It was asked yesterday of James McArthur, one of those who could be in the fortunate position of emerging as the new hero. McArthur, pictured, was sitting on a bus as he returned from training with St Johnstone youths when he heard the news of Don Hutchison’s winner at Wembley in 1999, which remains the most recent time Scotland triumphed over the Auld Enemy.
“See when you go out on that pitch against England, you’ve got the chance to become a hero for Scotland, and that’s the opportunity that every single player that is playing on Saturday will have,” said McArthur, now 29. “Obviously it’s about trying to stay in the group and try to qualify, and that’s the main aim, but you’ve got the chance to make history. Every time you play against England, it’s famous, and people remember the players who have scored against them down throughout the years, and that’s the opportunity we’ve got.”

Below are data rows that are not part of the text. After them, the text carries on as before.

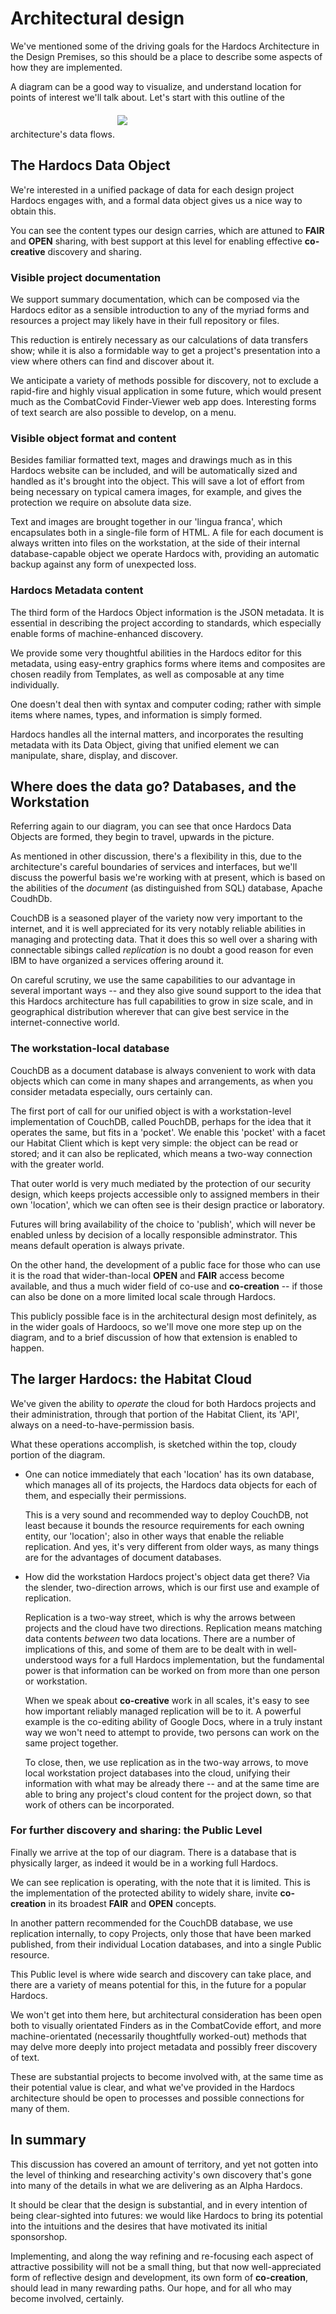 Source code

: # Architectural design

We've mentioned some of the driving goals for the Hardocs Architecture in the Design Premises, so this should be a place to describe some aspects of how they are implemented.

A diagram can be a good way to visualize, and understand location for points of interest we'll talk about. Let's start with this outline of the architecture's data flows.
<img src="./clive-images/hardocs-data-flows.png" style="margin: 20px auto;">

## The Hardocs Data Object

We're interested in a unified package of data for each design project Hardocs engages with, and a formal data object gives us a nice way to obtain this.

You can see the content types our design carries, which are attuned to **FAIR** and **OPEN** sharing, with best support at this level for enabling effective **co-creative** discovery and sharing.

### Visible project documentation

We support summary documentation, which can be composed via the Hardocs editor as a sensible introduction to any of the myriad forms and resources a project may likely have in their full repository or files.

This reduction is entirely necessary as our calculations of data transfers show; while it is also a formidable way to get a project's presentation into a view where others can find and discover about it.

We anticipate a variety of methods possible for discovery, not to exclude a rapid-fire and highly visual application in some future, which would present much as the CombatCovid Finder-Viewer web app does. Interesting forms of text search are also possible to develop, on a menu.

### Visible object format and content

Besides familiar formatted text, mages and drawings much as in this Hardocs website can be included, and will be automatically sized and handled as it's brought into the object. This will save a lot of effort from being necessary on typical camera images, for example, and gives the protection we require on absolute data size.

Text and images are brought together in our 'lingua franca', which encapsulates both in a single-file form of HTML. A file for each document is always written  into files on the workstation, at the side of their internal database-capable object we operate Hardocs with, providing an automatic backup against any form of unexpected loss.

### Hardocs Metadata content

The third form of the Hardocs Object information is the JSON metadata. It is essential in describing the project according to standards, which especially enable forms of machine-enhanced discovery.

We provide some very thoughtful abilities in the Hardocs editor for this metadata, using easy-entry graphics forms where items and composites are chosen readily from Templates, as well as composable at any time individually.

One doesn't deal then with syntax and computer coding; rather with simple items where names, types, and information is simply formed.

Hardocs handles all the internal matters, and incorporates the resulting metadata with its Data Object, giving that unified element we can manipulate, share, display, and discover.

## Where does the data go? Databases, and the Workstation

Referring again to our diagram, you can see that once Hardocs Data Objects are formed, they begin to travel, upwards in the picture.

As mentioned in other discussion, there's a flexibility in this, due to the architecture's careful boundaries of services and interfaces, but we'll discuss the powerful basis we're working with at present, which is based on the abilities of the *document* (as distinguished from SQL) database, Apache CoudhDb.

CouchDB is a seasoned player of the variety now very important to the internet, and it is well appreciated for its very notably reliable abilities in managing and protecting data. That it does this so well over a sharing with connectable sibings called *replication* is no doubt a good reason for even IBM to have organized a services offering around it.

On careful scrutiny, we use the same capabilities to our advantage in several important ways -- and they also give sound support to the idea that this Hardocs architecture has full capabilities to grow in size scale, and in geographical distribution wherever that can give best service in the internet-connective world.

### The workstation-local database

CouchDB as a document database is always convenient to work with data objects which can come in many shapes and arrangements, as when you consider metadata especially, ours certainly can.

The first port of call for our unified object is with a workstation-level implementation of CouchDB, called PouchDB, perhaps for the idea that it operates the same, but fits in a 'pocket'. We enable this 'pocket' with a facet our Habitat Client which is kept very simple: the object can be read or stored; and it can also be replicated, which means a two-way connection with the greater world.

That outer world is very much mediated by the protection of our security design, which keeps projects accessible only to assigned members in their own 'location', which we can often see is their design practice or laboratory.

Futures will bring availability of the choice to 'publish', which will never be enabled unless by decision of a locally responsible adminstrator. This means default operation is always private.

On the other hand, the development of a public face for those who can use it is the road that wider-than-local **OPEN** and **FAIR** access become available, and thus a much wider field of co-use and **co-creation** -- if those can also be done on a more limited local scale through Hardocs.

This publicly possible face is in the architectural design most definitely, as in the wider goals of Hardoocs, so we'll move one more step up on the diagram, and to a brief discussion of how that extension is enabled to happen.

## The larger Hardocs: the Habitat Cloud

We've given the ability to *operate* the cloud for both Hardocs projects and their administration, through that portion of the Habitat Client, its 'API', always on a need-to-have-permission basis.

What these operations accomplish, is sketched within the top, cloudy portion of the diagram.

- One can notice immediately that each 'location' has its own database, which manages all of its projects, the Hardocs data objects for each of them, and especially their permissions.

    This is a very sound and recommended way to deploy CouchDB, not least because it bounds the resource requirements for each owning entity, our 'location'; also in other ways that enable the reliable replication. And yes, it's very different from older ways, as many things are for the advantages of document databases.

- How did the workstation Hardocs project's object data get there? Via the slender, two-direction arrows, which is our first use and example of replication.

    Replication is a two-way street, which is why the arrows between projects and the cloud have two directions. Replication means matching data contents *between* two data locations. There are a number of implications of this, and some of them are to be dealt with in well-understood ways for a full Hardocs implementation, but the fundamental power is that information can be worked on from more than one person or workstation.

    When we speak about **co-creative** work in all scales, it's easy to see how important reliably managed replication will be to it. A powerful example is the co-editing ability of Google Docs, where in a truly instant way we won't need to attempt to provide, two persons can work on the same project together.

    To close, then, we use replication as in the two-way arrows, to move local workstation project databases into the cloud, unifying their information with what may be already there -- and at the same time are able to bring any project's cloud content for the project down, so that work of others can be incorporated.

### For further discovery and sharing: the Public Level

Finally we arrive at the top of our diagram. There is a database that is physically larger, as indeed it would be in a working full Hardocs.

We can see replication is operating, with the note that it is limited.  This is the implementation of the protected ability to widely share, invite **co-creation** in its broadest **FAIR** and **OPEN** concepts.

In another pattern recommended for the CouchDB database, we use replication internally, to copy Projects, only those that have been marked published, from their individual Location databases, and into a single Public resource.

This Public level is where wide search and discovery can take place, and there are a variety of means potential for this, in the future for a popular Hardocs.

We won't get into them here, but architectural consideration has been open both to visually orientated Finders as in the CombatCovide effort, and more machine-orientated (necessarily thoughtfully worked-out) methods that may delve more deeply into project metadata and possibly freer discovery of text.

These are substantial projects to become involved with, at the same time as their potential value is clear, and what we've provided in the Hardocs architecture should be open to processes and possible connections for many of them.

## In summary

This discussion has covered an amount of territory, and yet not gotten into the level of thinking and researching activity's own discovery that's gone into many of the details in what we are delivering as an Alpha Hardocs.

It should be clear that the design is substantial, and in every intention of being clear-sighted into futures:  we would like Hardocs to bring its potential into the intuitions and the desires that have motivated its initial sponsorshop.

Implementing, and along the way refining and re-focusing each aspect of attractive possibility will not be a small thing, but that now well-appreciated form of reflective design and development, its own form of **co-creation**, should lead in many rewarding paths. Our hope, and for all who may become involved, certainly.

Hutchison certainly took his opportunity, heading in Neil McCann’s cross from the left to put Scotland within sight of a thrilling comeback after losing the first leg of the Euro 2000 play-off 2-0.
But while they were not denied victory on their last visit to the old Wembley, Scotland were left frustrated on the night, missing several chances to at least take the tie to extra-time. They haven’t really come close to beating England in the three meetings since, conceding three goals each time.
That has helped make Hutchison’s goal seem even more iconic. “I remember Don Hutchison’s goal, which is always going to stick in my head,” said McArthur. “That’s the chance you’ve got, to stick in the heads of young kids coming up.
“As a boy, you always remember where you were when that goal went in. I was on a bus, I had just finished training and the game was on the radio. It was my first proper Scotland memory.
“I was playing for St Johnstone as a kid at the time, and you’ve got a chance here to make one kid like me one day remember a goal like that.”
“I don’t know what it means for England, but it definitely means so much to us players, so much to the fans, the manager and the staff,” he added.
“It means everything for everyone here. If we got a victory, it would be monumental for the country, not just in relation to qualifying.
“It’s a very, very big game and everyone is looking forward to it.”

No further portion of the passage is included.